§ **What the exercise asks**:
What lines of the material below hold the string "Strip"? Copy them out.

§ **Entries supplied**:
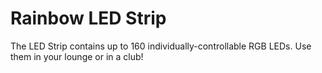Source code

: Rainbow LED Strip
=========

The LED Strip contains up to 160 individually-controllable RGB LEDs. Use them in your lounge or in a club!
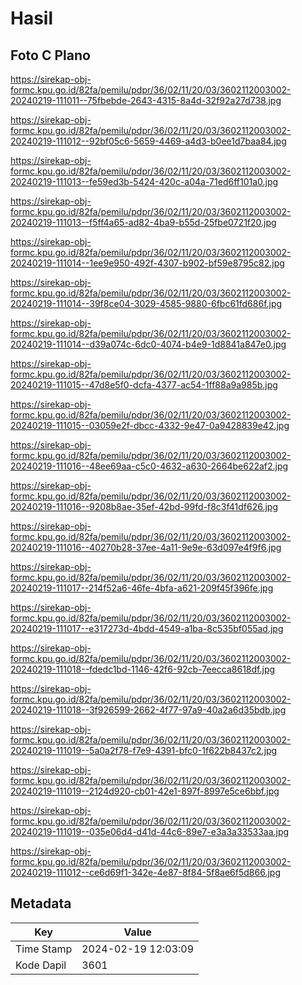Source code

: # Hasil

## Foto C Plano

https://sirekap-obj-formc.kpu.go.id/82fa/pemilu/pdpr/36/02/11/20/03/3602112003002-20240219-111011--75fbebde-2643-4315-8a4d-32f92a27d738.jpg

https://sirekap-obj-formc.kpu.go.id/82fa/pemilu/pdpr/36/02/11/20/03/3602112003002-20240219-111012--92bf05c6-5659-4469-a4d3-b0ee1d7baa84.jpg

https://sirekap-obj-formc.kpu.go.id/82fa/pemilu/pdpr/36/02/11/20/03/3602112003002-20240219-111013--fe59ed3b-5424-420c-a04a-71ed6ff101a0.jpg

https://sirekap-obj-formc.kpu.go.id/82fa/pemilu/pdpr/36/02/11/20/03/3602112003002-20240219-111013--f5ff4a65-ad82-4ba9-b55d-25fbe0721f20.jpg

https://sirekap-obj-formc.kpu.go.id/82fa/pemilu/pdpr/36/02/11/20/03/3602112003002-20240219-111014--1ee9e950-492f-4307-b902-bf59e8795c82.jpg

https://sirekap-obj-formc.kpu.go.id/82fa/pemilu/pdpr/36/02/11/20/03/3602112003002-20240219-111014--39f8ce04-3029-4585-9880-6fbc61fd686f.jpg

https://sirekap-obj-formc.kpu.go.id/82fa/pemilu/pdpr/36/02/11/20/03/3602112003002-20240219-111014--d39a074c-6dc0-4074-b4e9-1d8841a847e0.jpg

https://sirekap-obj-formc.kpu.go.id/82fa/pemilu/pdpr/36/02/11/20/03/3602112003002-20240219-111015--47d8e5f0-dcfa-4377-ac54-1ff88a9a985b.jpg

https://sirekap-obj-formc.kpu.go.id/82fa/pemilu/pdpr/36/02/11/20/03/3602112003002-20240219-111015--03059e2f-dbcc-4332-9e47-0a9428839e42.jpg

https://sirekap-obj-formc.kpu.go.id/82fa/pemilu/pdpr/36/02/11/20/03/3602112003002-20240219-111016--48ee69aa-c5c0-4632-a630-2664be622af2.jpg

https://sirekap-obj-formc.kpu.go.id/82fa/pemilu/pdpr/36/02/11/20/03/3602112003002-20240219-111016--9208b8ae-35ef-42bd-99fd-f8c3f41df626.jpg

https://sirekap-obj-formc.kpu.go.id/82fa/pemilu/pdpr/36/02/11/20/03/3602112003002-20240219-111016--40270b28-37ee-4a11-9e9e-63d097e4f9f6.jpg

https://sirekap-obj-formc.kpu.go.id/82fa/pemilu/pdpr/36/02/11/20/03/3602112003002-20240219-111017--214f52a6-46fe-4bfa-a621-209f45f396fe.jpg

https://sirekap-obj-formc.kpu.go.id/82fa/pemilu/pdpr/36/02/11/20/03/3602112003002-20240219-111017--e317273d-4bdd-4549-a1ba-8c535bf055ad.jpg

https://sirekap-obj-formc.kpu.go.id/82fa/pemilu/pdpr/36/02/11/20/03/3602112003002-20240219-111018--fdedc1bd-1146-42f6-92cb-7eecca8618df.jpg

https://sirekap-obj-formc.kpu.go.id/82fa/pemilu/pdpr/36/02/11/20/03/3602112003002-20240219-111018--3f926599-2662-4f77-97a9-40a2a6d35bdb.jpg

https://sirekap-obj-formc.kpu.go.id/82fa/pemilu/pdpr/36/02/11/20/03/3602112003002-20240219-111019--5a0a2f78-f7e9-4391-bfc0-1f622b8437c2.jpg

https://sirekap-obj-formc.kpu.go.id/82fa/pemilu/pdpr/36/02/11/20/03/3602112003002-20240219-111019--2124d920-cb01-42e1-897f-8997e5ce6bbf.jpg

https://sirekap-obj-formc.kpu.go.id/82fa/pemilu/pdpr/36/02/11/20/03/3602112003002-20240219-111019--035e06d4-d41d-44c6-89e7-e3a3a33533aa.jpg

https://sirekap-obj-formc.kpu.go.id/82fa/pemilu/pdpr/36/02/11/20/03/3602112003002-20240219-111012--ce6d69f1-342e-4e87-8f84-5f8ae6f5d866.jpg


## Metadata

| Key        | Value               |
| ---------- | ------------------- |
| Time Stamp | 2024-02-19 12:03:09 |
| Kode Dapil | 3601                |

* * *

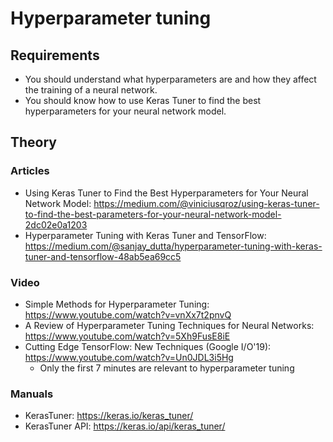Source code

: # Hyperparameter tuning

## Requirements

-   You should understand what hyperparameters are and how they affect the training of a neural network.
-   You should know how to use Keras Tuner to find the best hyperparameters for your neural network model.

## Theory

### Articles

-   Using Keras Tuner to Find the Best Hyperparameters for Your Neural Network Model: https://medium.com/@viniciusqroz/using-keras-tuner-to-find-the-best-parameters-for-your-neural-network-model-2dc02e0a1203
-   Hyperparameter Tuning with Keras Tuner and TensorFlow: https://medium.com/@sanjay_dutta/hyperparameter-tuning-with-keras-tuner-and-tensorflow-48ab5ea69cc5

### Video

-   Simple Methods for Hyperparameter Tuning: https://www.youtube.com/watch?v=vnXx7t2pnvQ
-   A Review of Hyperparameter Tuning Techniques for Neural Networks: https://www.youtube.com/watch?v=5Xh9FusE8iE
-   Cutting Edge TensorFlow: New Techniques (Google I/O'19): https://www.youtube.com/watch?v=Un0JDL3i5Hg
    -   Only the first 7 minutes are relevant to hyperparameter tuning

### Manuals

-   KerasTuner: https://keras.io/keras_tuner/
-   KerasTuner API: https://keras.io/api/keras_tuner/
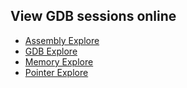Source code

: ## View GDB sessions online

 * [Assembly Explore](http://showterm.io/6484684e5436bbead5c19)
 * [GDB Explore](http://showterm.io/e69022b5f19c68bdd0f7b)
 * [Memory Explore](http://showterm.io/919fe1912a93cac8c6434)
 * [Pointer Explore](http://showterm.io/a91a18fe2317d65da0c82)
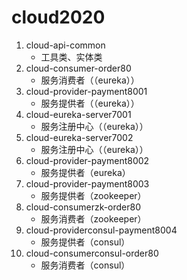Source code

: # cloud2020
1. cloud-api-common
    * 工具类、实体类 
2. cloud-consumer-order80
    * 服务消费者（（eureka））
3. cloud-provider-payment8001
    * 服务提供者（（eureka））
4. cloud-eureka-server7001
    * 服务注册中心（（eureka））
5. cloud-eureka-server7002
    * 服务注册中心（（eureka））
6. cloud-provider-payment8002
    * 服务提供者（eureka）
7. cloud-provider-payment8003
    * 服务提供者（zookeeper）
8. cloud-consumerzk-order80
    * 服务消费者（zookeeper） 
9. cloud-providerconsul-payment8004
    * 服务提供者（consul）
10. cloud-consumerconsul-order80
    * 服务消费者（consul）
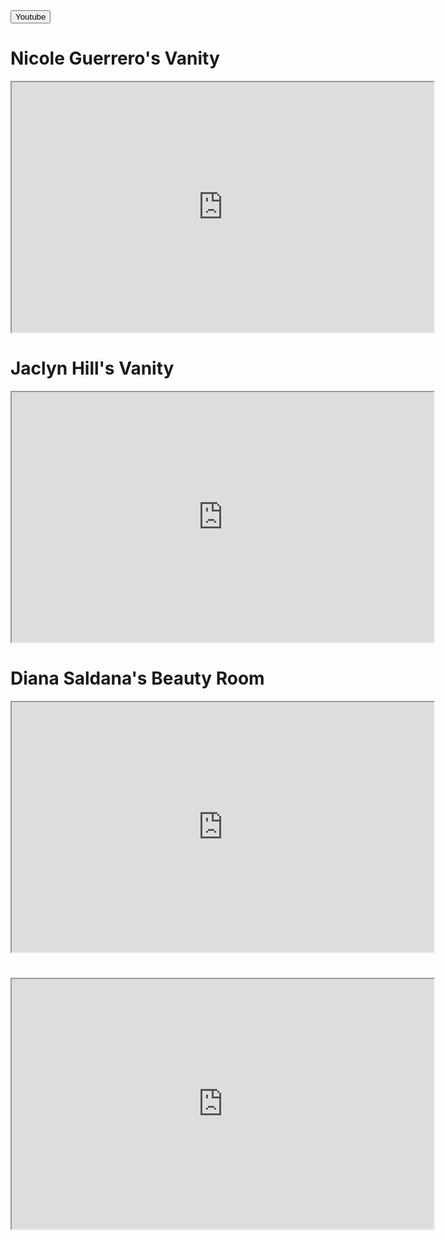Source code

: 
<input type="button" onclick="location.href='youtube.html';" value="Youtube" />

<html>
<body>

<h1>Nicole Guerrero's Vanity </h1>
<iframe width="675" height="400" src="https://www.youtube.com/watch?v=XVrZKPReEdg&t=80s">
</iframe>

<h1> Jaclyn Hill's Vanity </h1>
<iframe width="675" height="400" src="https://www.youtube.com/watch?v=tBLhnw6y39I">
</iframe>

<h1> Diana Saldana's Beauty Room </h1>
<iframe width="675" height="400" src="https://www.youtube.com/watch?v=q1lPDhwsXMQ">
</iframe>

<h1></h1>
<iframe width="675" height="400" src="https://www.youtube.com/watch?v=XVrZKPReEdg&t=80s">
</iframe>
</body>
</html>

§ **Finished exercise**:
: Rainbow LED Strip
The LED Strip contains up to 160 individually-controllable RGB LEDs. Use them in your lounge or in a club!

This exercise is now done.